> [What you have to do]:
Print out the data below with every line intact.

> [Data shown]:
☆ ☆ ☆ ☆ ☆

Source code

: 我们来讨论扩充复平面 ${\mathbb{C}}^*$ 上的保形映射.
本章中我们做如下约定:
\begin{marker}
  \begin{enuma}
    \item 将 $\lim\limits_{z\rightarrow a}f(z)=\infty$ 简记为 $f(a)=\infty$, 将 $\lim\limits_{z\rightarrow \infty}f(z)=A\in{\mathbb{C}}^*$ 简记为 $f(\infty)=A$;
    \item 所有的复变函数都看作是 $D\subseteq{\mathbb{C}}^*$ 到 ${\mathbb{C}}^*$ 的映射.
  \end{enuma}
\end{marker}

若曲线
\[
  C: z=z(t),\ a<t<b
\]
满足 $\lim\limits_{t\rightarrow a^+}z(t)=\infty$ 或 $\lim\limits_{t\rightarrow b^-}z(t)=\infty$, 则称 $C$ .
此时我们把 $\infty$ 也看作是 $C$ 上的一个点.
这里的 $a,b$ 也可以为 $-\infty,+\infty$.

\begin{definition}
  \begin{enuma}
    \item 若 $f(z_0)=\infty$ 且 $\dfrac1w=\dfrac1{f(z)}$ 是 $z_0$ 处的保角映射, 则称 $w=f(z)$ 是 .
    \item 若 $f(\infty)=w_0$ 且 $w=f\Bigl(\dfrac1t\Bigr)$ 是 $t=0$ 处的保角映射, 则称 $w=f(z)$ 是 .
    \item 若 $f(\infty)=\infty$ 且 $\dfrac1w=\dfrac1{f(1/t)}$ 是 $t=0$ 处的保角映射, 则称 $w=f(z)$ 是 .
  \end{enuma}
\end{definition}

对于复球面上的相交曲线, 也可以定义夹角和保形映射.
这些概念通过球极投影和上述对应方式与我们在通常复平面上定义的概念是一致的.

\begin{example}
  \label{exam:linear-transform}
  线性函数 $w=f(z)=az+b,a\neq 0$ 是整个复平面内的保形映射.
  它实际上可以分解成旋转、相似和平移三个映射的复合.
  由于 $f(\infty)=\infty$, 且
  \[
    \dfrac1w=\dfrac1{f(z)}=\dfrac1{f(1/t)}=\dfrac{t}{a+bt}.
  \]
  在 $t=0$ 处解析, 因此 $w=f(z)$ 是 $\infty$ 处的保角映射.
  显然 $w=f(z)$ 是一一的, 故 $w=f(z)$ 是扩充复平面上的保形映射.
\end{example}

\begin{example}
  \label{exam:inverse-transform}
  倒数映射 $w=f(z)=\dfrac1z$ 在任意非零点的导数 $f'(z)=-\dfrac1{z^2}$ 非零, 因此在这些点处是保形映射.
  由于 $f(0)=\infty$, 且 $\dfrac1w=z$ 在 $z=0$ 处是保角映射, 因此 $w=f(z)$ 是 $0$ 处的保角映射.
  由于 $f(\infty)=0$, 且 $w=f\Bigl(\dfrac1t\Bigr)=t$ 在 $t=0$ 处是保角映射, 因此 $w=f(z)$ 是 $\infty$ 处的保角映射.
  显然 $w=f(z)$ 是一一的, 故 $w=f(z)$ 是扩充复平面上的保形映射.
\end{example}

☆ ☆ ☆ ☆ ☆

> [Output of the task]:
Source code

: 我们来讨论扩充复平面 ${\mathbb{C}}^*$ 上的保形映射.
本章中我们做如下约定:
\begin{marker}
  \begin{enuma}
    \item 将 $\lim\limits_{z\rightarrow a}f(z)=\infty$ 简记为 $f(a)=\infty$, 将 $\lim\limits_{z\rightarrow \infty}f(z)=A\in{\mathbb{C}}^*$ 简记为 $f(\infty)=A$;
    \item 所有的复变函数都看作是 $D\subseteq{\mathbb{C}}^*$ 到 ${\mathbb{C}}^*$ 的映射.
  \end{enuma}
\end{marker}

若曲线
\[
  C: z=z(t),\ a<t<b
\]
满足 $\lim\limits_{t\rightarrow a^+}z(t)=\infty$ 或 $\lim\limits_{t\rightarrow b^-}z(t)=\infty$, 则称 $C$ .
此时我们把 $\infty$ 也看作是 $C$ 上的一个点.
这里的 $a,b$ 也可以为 $-\infty,+\infty$.

\begin{definition}
  \begin{enuma}
    \item 若 $f(z_0)=\infty$ 且 $\dfrac1w=\dfrac1{f(z)}$ 是 $z_0$ 处的保角映射, 则称 $w=f(z)$ 是 .
    \item 若 $f(\infty)=w_0$ 且 $w=f\Bigl(\dfrac1t\Bigr)$ 是 $t=0$ 处的保角映射, 则称 $w=f(z)$ 是 .
    \item 若 $f(\infty)=\infty$ 且 $\dfrac1w=\dfrac1{f(1/t)}$ 是 $t=0$ 处的保角映射, 则称 $w=f(z)$ 是 .
  \end{enuma}
\end{definition}

对于复球面上的相交曲线, 也可以定义夹角和保形映射.
这些概念通过球极投影和上述对应方式与我们在通常复平面上定义的概念是一致的.

\begin{example}
  \label{exam:linear-transform}
  线性函数 $w=f(z)=az+b,a\neq 0$ 是整个复平面内的保形映射.
  它实际上可以分解成旋转、相似和平移三个映射的复合.
  由于 $f(\infty)=\infty$, 且
  \[
    \dfrac1w=\dfrac1{f(z)}=\dfrac1{f(1/t)}=\dfrac{t}{a+bt}.
  \]
  在 $t=0$ 处解析, 因此 $w=f(z)$ 是 $\infty$ 处的保角映射.
  显然 $w=f(z)$ 是一一的, 故 $w=f(z)$ 是扩充复平面上的保形映射.
\end{example}

\begin{example}
  \label{exam:inverse-transform}
  倒数映射 $w=f(z)=\dfrac1z$ 在任意非零点的导数 $f'(z)=-\dfrac1{z^2}$ 非零, 因此在这些点处是保形映射.
  由于 $f(0)=\infty$, 且 $\dfrac1w=z$ 在 $z=0$ 处是保角映射, 因此 $w=f(z)$ 是 $0$ 处的保角映射.
  由于 $f(\infty)=0$, 且 $w=f\Bigl(\dfrac1t\Bigr)=t$ 在 $t=0$ 处是保角映射, 因此 $w=f(z)$ 是 $\infty$ 处的保角映射.
  显然 $w=f(z)$ 是一一的, 故 $w=f(z)$ 是扩充复平面上的保形映射.
\end{example}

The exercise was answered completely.